Which is the real software suspend?
[Posted March 16, 2004 by corbet]
Laptop users may well have noticed that there are no less than three
competing software suspend implementations for the 2.6 kernel. Two of them
(pmdisk and swsusp) are in the kernel itself; the third (
swsusp2) is not, but is also the
implementation which has seen the most work over the last several months.
Unfortunately, none of these implementations could be said to be
production-level code. It
is possible to make a Linux system
suspend to disk and resume into something that still runs, but making it
work is not yet for the faint of heart.
The software suspend discussion began anew when Pavel Machek, the
maintainer of the in-kernel swsusp code, asked where things were going. Pavel's
preference, not surprisingly, would be to remove the pmdisk code and stick
with swsusp. Pavel is not alone in feeling this way. The pmdisk
implementation is a fork of the swsusp code created by Patrick Mochel, who
was not enjoying good relations with Pavel at the time. By some accounts, the pmdisk
code is better, but it suffers from a major problem: Patrick has gotten a
new job and has vanished from the kernel development world. As a result,
pmdisk has seen no development work for several months, and it is a rare
user who can make it work reliably. Unless Patrick surfaces and starts
working on the code again, it is likely to go away fairly soon.
The real question is what to do about swsusp2. This version of the suspend
code has seen significant work by Nigel Cunningham and others.
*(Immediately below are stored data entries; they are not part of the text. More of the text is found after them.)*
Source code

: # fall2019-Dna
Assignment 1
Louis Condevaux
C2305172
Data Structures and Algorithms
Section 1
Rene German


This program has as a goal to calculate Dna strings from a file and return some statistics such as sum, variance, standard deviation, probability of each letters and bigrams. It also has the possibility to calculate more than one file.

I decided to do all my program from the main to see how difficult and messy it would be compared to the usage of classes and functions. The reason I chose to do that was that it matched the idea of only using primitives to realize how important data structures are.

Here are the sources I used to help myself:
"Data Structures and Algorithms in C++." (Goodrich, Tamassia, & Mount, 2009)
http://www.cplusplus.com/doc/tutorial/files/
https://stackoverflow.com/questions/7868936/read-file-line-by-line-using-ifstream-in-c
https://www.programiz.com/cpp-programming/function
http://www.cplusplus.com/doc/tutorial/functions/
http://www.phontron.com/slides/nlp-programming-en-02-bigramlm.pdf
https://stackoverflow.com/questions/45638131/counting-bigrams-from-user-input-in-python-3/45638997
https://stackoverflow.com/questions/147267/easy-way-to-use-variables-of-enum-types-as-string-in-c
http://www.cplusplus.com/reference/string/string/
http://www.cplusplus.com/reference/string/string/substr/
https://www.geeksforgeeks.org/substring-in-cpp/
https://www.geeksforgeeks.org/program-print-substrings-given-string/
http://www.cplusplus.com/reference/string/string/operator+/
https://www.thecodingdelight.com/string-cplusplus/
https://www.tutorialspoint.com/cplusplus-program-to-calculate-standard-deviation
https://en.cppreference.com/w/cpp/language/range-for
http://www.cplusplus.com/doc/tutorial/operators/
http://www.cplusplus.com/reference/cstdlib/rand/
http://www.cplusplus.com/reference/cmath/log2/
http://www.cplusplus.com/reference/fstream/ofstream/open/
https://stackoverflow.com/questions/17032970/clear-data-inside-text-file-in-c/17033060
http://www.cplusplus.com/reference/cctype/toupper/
It has
a number of features that others lack: the ability to abort a suspend
operation, a "nice display," compression of the saved image (which can
speed suspends and resumes on systems with slow disks), etc. The real
difference, though, is that swsusp2 is, for many people, the only version
that works at all reliably. So there is some real desire to see the
swsusp2 work merged into 2.6, and further development efforts concentrated
there.
The hangup seems to be the fact that the swsusp2 patch is large, and
it touches a great many core files. Many of those changes are aimed at
making the "refrigerator" work better. Before a system can be suspended,
all processes must be put into a quiet, known state. This works by
setting a "freeze" flag and sending a signal to every process telling it to
put itself into the refrigerator. Once all processes are nicely chilled,
the system can save its state and suspend itself.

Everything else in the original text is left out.